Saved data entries
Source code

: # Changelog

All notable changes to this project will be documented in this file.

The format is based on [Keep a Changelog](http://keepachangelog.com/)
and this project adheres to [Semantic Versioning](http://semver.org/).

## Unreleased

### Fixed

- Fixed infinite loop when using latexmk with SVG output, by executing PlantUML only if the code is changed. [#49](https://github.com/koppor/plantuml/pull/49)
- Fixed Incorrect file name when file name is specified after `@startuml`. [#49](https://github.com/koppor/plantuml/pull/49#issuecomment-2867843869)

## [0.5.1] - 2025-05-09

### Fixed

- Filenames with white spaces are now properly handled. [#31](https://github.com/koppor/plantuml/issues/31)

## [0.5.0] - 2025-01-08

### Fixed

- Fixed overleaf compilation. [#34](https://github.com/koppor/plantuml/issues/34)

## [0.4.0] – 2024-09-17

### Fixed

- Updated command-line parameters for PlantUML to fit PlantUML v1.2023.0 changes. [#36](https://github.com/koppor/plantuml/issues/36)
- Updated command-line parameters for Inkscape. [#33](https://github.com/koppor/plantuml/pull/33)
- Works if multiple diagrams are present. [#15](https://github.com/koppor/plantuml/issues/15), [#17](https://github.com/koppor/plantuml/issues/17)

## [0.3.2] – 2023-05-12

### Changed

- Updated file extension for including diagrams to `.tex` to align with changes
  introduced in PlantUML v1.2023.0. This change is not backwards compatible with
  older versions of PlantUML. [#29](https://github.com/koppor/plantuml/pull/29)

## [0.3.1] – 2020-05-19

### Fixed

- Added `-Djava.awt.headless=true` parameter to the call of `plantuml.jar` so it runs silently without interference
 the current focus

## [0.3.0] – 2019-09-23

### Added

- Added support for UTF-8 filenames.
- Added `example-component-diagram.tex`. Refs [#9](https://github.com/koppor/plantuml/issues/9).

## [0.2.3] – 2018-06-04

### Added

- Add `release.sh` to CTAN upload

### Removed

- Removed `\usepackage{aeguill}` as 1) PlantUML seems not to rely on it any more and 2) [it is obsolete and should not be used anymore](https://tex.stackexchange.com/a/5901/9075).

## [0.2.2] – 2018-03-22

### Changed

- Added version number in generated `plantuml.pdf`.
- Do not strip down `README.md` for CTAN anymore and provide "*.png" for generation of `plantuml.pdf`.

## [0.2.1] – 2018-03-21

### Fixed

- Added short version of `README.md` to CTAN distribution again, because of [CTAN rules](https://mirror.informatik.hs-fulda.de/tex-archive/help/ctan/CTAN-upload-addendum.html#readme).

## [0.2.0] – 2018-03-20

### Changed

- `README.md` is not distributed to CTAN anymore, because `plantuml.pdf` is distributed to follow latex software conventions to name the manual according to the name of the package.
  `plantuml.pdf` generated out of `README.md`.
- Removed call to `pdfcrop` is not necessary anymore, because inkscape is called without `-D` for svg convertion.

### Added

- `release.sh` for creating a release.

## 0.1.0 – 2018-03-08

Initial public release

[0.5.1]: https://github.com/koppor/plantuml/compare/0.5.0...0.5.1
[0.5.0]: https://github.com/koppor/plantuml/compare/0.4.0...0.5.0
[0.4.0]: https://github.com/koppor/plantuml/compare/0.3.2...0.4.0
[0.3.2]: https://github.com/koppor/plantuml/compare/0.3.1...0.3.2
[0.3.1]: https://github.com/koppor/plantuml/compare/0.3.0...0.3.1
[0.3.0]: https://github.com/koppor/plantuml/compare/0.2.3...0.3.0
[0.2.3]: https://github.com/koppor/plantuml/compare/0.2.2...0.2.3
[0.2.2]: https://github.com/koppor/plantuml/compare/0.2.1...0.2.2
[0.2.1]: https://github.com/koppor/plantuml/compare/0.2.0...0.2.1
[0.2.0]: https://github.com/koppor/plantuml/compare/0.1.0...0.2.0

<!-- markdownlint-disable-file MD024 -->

> _YOUR TASK_
Report how many lines above contain the string "README". Please write the number only.

> _FINISHED TASK_
4